There is no domestic violence without a perpetrator. Perpetrators make decisions to use violence and can make decisions to stop using violence. Historically we have failed to hold men accountable for their violence and we have relieved them of most of the parenting responsibilities. It is now recognised that engaging men and holding them responsible for their deliberate and patterned use of violence are key to ending violence against women and children.

Why are men not held accountable?

A  number  of individual, communal, organisational and social factors combine to excuse or relieve men of their responsibility for violence.

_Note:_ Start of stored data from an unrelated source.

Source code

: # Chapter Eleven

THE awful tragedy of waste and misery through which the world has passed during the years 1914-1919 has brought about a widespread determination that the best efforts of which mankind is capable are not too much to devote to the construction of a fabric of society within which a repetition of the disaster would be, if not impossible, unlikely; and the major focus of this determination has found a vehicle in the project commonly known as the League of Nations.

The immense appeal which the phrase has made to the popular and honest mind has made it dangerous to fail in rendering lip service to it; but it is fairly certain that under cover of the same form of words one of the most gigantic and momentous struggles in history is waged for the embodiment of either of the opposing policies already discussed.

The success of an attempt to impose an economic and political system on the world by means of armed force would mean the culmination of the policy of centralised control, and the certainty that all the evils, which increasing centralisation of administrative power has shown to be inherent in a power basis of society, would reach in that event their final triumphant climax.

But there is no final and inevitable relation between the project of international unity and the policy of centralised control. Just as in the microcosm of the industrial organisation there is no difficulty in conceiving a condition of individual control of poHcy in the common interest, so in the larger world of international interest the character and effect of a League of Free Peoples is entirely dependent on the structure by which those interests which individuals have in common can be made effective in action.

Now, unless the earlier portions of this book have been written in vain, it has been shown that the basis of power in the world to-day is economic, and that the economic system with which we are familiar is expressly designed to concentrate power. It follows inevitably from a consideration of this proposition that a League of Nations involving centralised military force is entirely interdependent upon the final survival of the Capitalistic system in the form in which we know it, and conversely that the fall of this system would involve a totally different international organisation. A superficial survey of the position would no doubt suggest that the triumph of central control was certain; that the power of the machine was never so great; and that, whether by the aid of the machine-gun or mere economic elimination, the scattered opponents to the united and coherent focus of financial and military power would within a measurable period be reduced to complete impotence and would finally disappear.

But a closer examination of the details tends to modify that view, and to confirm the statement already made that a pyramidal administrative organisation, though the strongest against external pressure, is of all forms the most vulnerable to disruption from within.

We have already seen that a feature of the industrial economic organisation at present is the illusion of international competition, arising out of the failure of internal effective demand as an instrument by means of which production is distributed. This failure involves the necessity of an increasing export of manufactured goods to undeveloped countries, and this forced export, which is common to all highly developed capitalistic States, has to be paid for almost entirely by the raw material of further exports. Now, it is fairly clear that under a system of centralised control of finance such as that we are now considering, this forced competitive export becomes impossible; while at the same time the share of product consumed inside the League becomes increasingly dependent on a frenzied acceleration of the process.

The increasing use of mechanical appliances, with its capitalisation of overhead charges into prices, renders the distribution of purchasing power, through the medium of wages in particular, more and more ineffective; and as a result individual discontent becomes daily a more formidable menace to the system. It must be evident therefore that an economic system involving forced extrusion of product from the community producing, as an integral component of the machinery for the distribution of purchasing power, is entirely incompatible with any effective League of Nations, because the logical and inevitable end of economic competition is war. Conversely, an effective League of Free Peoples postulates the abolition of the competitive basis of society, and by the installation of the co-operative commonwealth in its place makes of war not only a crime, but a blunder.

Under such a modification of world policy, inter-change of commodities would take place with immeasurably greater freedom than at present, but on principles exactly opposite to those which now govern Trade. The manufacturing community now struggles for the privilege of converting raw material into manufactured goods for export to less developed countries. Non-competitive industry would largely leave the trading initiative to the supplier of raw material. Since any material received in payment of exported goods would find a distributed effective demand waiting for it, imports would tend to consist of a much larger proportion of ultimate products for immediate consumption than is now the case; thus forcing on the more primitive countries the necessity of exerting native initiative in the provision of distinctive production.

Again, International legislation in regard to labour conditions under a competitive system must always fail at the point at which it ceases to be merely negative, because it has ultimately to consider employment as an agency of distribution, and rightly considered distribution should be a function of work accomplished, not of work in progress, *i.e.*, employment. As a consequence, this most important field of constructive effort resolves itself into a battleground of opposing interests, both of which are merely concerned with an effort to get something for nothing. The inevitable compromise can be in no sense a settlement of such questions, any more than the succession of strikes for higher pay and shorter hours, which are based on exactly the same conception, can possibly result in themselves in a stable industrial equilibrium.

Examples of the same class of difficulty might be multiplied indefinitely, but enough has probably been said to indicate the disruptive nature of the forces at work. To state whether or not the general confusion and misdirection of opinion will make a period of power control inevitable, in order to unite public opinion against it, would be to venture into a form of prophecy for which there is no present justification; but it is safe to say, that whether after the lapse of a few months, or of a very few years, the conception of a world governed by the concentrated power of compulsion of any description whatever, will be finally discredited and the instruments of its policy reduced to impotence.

These include:

  • attributing violence to the  use and effects of alcohol and other drugs
  • adopting a victim stance and excusing violence on the basis of a family history of violence (or other difficult background)
  • excusing  violence  on  the  basis of  religious  beliefs  which condone or excuse control over women
  • justifying violence or blaming it on their partner – holding her responsible for provoking the violence or for making him feel angry
  • having rigid gender roles and identities that do not support gender equality - men are seen as socially superior and who have a right to discipline and control women and women are seen as subservient and compelled to accommodate men’s needs
  • tolerating  or   normalising   violence  through  exposure  to violence against women in families, communities, friendship groups or through the media.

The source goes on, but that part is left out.